[Input for this task — start]

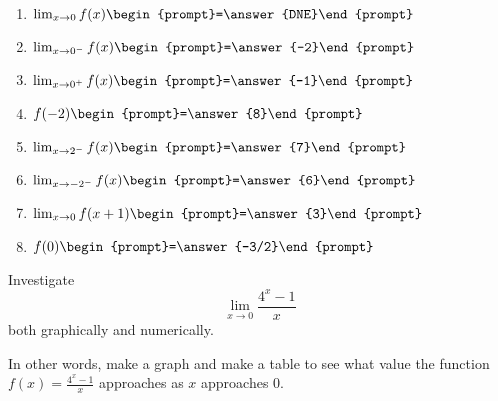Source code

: \documentclass[handout]{ximera}
\begin{document}
\begin{question}
\begin{enumerate}
\item $\lim_{x\to 0} f(x) \begin{prompt}=\answer{DNE}\end{prompt}$ 
\item $\lim_{x\to 0^-} f(x) \begin{prompt}=\answer{-2}\end{prompt}$  
\item $\lim_{x\to 0^+} f(x) \begin{prompt}=\answer{-1}\end{prompt}$  
\item $f(-2) \begin{prompt}=\answer{8}\end{prompt}$  
\item $\lim_{x\to 2^-} f(x) \begin{prompt}=\answer{7}\end{prompt}$  
\item $\lim_{x\to -2^-} f(x) \begin{prompt}=\answer{6}\end{prompt}$  
\item $\lim_{x\to 0} f(x+1) \begin{prompt}=\answer{3}\end{prompt}$  
\item $f(0) \begin{prompt}=\answer{-3/2}\end{prompt}$ 
\end{enumerate}
\end{question}


\begin{question}
		Investigate  \[\lim_{x \to 0} \frac{4^x - 1}{x}\] both graphically and numerically.  
		
		In other words, make a graph and make a table to see what value the function $f(x) = \frac{4^x-1}{x}$ approaches as $x$ approaches $0$.
	\end{question}
	
	\newpage
	
\end{document}
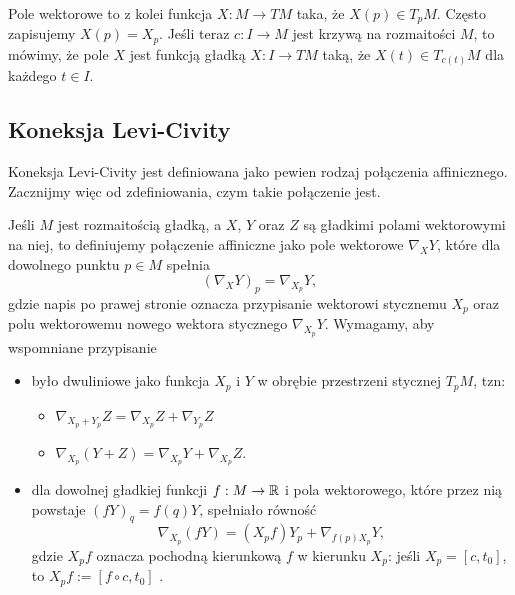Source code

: Pole wektorowe to z kolei funkcja $X:M\to TM$ taka, że $X(p)\in T_pM$. Często zapisujemy $X(p)=X_p$. Jeśli teraz $c:I\to M$ jest krzywą na rozmaitości $M$, to mówimy, że pole $X$ jest funkcją gładką $X:I\to TM$ taką, że $X(t)\in T_{c(t)}M$ dla każdego $t\in I$.

\subsection{Koneksja Levi-Civity}
\label{dodatek koneksja}

Koneksja Levi-Civity jest definiowana jako pewien rodzaj połączenia affinicznego. Zacznijmy więc od zdefiniowania, czym takie połączenie jest. 

Jeśli $M$ jest rozmaitością gładką, a $X$, $Y$ oraz $Z$ są gładkimi polami wektorowymi na niej, to definiujemy połączenie affiniczne jako pole wektorowe $\nabla_XY$, które dla dowolnego punktu $p\in M$ spełnia
$$(\nabla_XY)_p=\nabla_{X_p}Y,$$
gdzie napis po prawej stronie oznacza przypisanie wektorowi stycznemu $X_p$ oraz polu wektorowemu nowego wektora stycznego $\nabla_{X_p}Y$. Wymagamy, aby wspomniane przypisanie
\begin{itemize}
  \item było dwuliniowe jako funkcja $X_p$ i $Y$ w obrębie przestrzeni stycznej $T_pM$, tzn:
    \begin{itemize}
      \item $\nabla_{X_p+Y_p}Z=\nabla_{X_p}Z+\nabla_{Y_p}Z$
      \item $\nabla_{X_p}(Y+Z)=\nabla_{X_p}Y+\nabla_{X_p}Z$.
    \end{itemize}
  \item dla dowolnej gładkiej funkcji $f:M\to\mathbb{R}$ i pola wektorowego, które przez nią powstaje $(fY)_q=f(q)Y$, spełniało równość
    $$\nabla_{X_p}(fY)=(X_pf)Y_p+\nabla_{f(p)X_p}Y,$$
    gdzie $X_pf$ oznacza pochodną kierunkową $f$ w kierunku $X_p$: jeśli $X_p=[c, t_0]$, to $X_pf:=[f\circ c, t_0]$ \cite{morseTheory}.
\end{itemize}


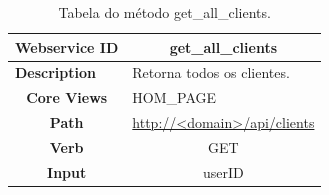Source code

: \begin{titlepage}
\begin{table}[H]
\begin{tabular}{|c|l|}
\end{tabular}
\end{table}

\begin{table}[H]
\centering
\caption{Tabela do método get\_all\_clients.}
\label{my-label}
\begin{tabular}{|c|l|}
\hline 
\textbf{Webservice ID}                     & \multicolumn{1}{c|}{get\_all\_clients}                                                                                                                                                                                        \\ \hline
\multicolumn{1}{|l|}{\textbf{Description}} & Retorna todos os clientes.                                                                                                                                                                                    \\ \hline
\textbf{Core Views}                        & HOM\_PAGE                                                                                                                                                                                                                          \\ \hline
\textbf{Path}                              & \url{http://<domain>/api/clients}                                                                                                                                                          \\ \hline
\textbf{Verb}                              & \multicolumn{1}{c|}{GET}                                                                                                                                                                                                \\ \hline
\textbf{Input}                             & \multicolumn{1}{c|}{userID}                                                                                                                                                                                           \\ \hline

\end{tabular}
\end{table}
\end{titlepage}
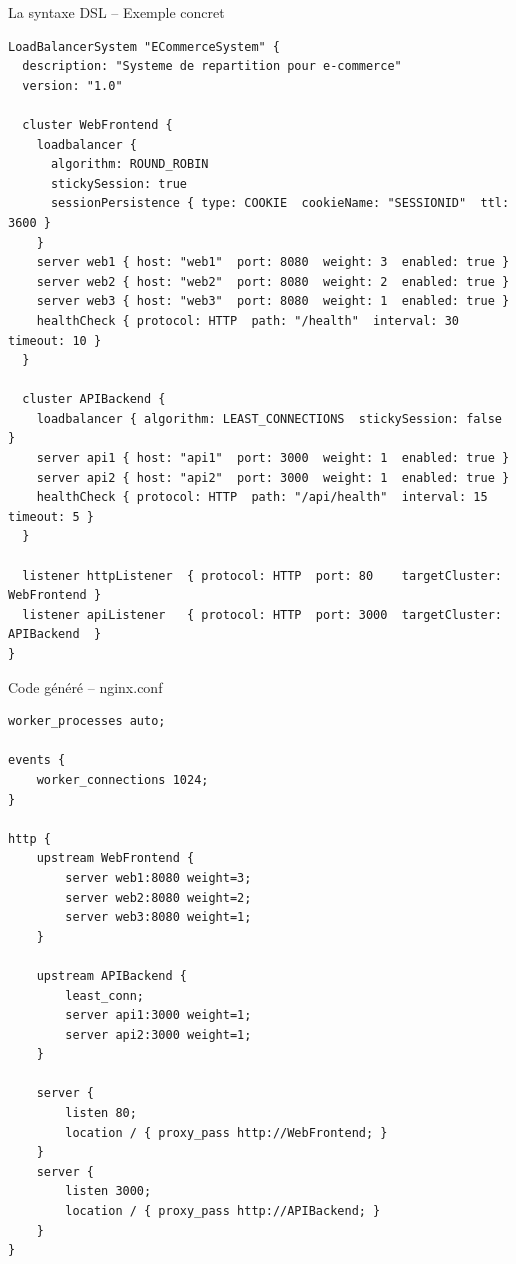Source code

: \documentclass[aspectratio=169,12pt]{beamer}
\begin{document}
\begin{frame}[fragile]{La syntaxe DSL -- Exemple concret}
\begin{lstlisting}[language=DSL]
LoadBalancerSystem "ECommerceSystem" {
  description: "Systeme de repartition pour e-commerce"
  version: "1.0"

  cluster WebFrontend {
    loadbalancer {
      algorithm: ROUND_ROBIN
      stickySession: true
      sessionPersistence { type: COOKIE  cookieName: "SESSIONID"  ttl: 3600 }
    }
    server web1 { host: "web1"  port: 8080  weight: 3  enabled: true }
    server web2 { host: "web2"  port: 8080  weight: 2  enabled: true }
    server web3 { host: "web3"  port: 8080  weight: 1  enabled: true }
    healthCheck { protocol: HTTP  path: "/health"  interval: 30  timeout: 10 }
  }

  cluster APIBackend {
    loadbalancer { algorithm: LEAST_CONNECTIONS  stickySession: false }
    server api1 { host: "api1"  port: 3000  weight: 1  enabled: true }
    server api2 { host: "api2"  port: 3000  weight: 1  enabled: true }
    healthCheck { protocol: HTTP  path: "/api/health"  interval: 15  timeout: 5 }
  }

  listener httpListener  { protocol: HTTP  port: 80    targetCluster: WebFrontend }
  listener apiListener   { protocol: HTTP  port: 3000  targetCluster: APIBackend  }
}
\end{lstlisting}
\end{frame}

\begin{frame}[fragile]{Code généré -- nginx.conf}
\begin{lstlisting}[language={},morekeywords={worker_processes,events,worker_connections,http,upstream,server,listen,location,proxy_pass,least_conn,weight}]
worker_processes auto;

events {
    worker_connections 1024;
}

http {
    upstream WebFrontend {
        server web1:8080 weight=3;
        server web2:8080 weight=2;
        server web3:8080 weight=1;
    }

    upstream APIBackend {
        least_conn;
        server api1:3000 weight=1;
        server api2:3000 weight=1;
    }

    server {
        listen 80;
        location / { proxy_pass http://WebFrontend; }
    }
    server {
        listen 3000;
        location / { proxy_pass http://APIBackend; }
    }
}
\end{lstlisting}
\end{frame}
\end{document}

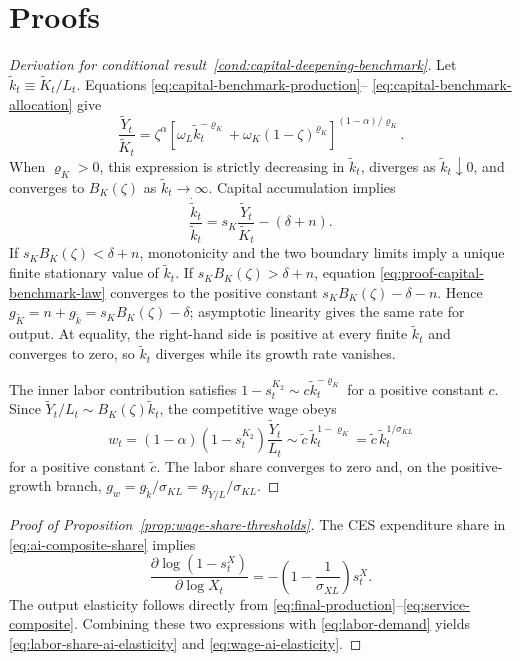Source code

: \section{Proofs}
\label{sec:appendix-proofs}

\begin{proof}[Derivation for conditional result~\ref{cond:capital-deepening-benchmark}]
Let $\widetilde k_t\equiv\widetilde K_t/L_t$. Equations
\eqref{eq:capital-benchmark-production}--
\eqref{eq:capital-benchmark-allocation} give
\begin{equation}
    \frac{\widetilde Y_t}{\widetilde K_t}
    =
    \zeta^\alpha
    \left[
        \omega_L\widetilde k_t^{-\varrho_K}
        +\omega_K(1-\zeta)^{\varrho_K}
    \right]^{(1-\alpha)/\varrho_K}.
    \label{eq:proof-capital-benchmark-output-capital}
\end{equation}
When $\varrho_K>0$, this expression is strictly decreasing in
$\widetilde k_t$, diverges as $\widetilde k_t\downarrow0$, and converges to
$B_K(\zeta)$ as $\widetilde k_t\to\infty$. Capital accumulation implies
\begin{equation}
    \frac{\dot{\widetilde k}_t}{\widetilde k_t}
    =
    s_K\frac{\widetilde Y_t}{\widetilde K_t}
    -(\delta+n).
    \label{eq:proof-capital-benchmark-law}
\end{equation}
If $s_KB_K(\zeta)<\delta+n$, monotonicity and the two boundary limits imply
a unique finite stationary value of $\widetilde k_t$. If
$s_KB_K(\zeta)>\delta+n$, equation
\eqref{eq:proof-capital-benchmark-law} converges to the positive constant
$s_KB_K(\zeta)-\delta-n$. Hence
$g_{\widetilde K}=n+g_{\widetilde k}=s_KB_K(\zeta)-\delta$; asymptotic
linearity gives the same rate for output. At equality, the right-hand side is
positive at every finite $\widetilde k_t$ and converges to zero, so
$\widetilde k_t$ diverges while its growth rate vanishes.

The inner labor contribution satisfies
$1-s^{K_2}_t\sim c\widetilde k_t^{-\varrho_K}$ for a positive constant $c$.
Since $\widetilde Y_t/L_t\sim B_K(\zeta)\widetilde k_t$, the competitive
wage obeys
\[
    w_t
    =(1-\alpha)(1-s^{K_2}_t)\frac{\widetilde Y_t}{L_t}
    \sim \widetilde c\,
    \widetilde k_t^{1-\varrho_K}
    =\widetilde c\,
    \widetilde k_t^{1/\sigma_{KL}}
\]
for a positive constant $\widetilde c$. The labor share converges to zero and,
on the positive-growth branch,
$g_w=g_{\widetilde k}/\sigma_{KL}=g_{\widetilde Y/L}/\sigma_{KL}$.
\end{proof}

\begin{proof}[Proof of Proposition~\ref{prop:wage-share-thresholds}]
The CES expenditure share in \eqref{eq:ai-composite-share} implies
\[
    \frac{\partial\log(1-s^X_t)}{\partial\log X_t}
    =
    -\left(1-\frac{1}{\sigma_{XL}}\right)s^X_t.
\]
The output elasticity follows directly from
\eqref{eq:final-production}--\eqref{eq:service-composite}. Combining these two
expressions with \eqref{eq:labor-demand} yields
\eqref{eq:labor-share-ai-elasticity} and \eqref{eq:wage-ai-elasticity}.
\end{proof}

[Input for this task — finish]

Directions: When you reach the line that contains "for a positive constant $\widetilde" in the material above, please copy it and every line after it exactly, stopping only at the last line.

Exercise solution:
for a positive constant $\widetilde c$. The labor share converges to zero and,
on the positive-growth branch,
$g_w=g_{\widetilde k}/\sigma_{KL}=g_{\widetilde Y/L}/\sigma_{KL}$.
\end{proof}

\begin{proof}[Proof of Proposition~\ref{prop:wage-share-thresholds}]
The CES expenditure share in \eqref{eq:ai-composite-share} implies
\[
    \frac{\partial\log(1-s^X_t)}{\partial\log X_t}
    =
    -\left(1-\frac{1}{\sigma_{XL}}\right)s^X_t.
\]
The output elasticity follows directly from
\eqref{eq:final-production}--\eqref{eq:service-composite}. Combining these two
expressions with \eqref{eq:labor-demand} yields
\eqref{eq:labor-share-ai-elasticity} and \eqref{eq:wage-ai-elasticity}.
\end{proof}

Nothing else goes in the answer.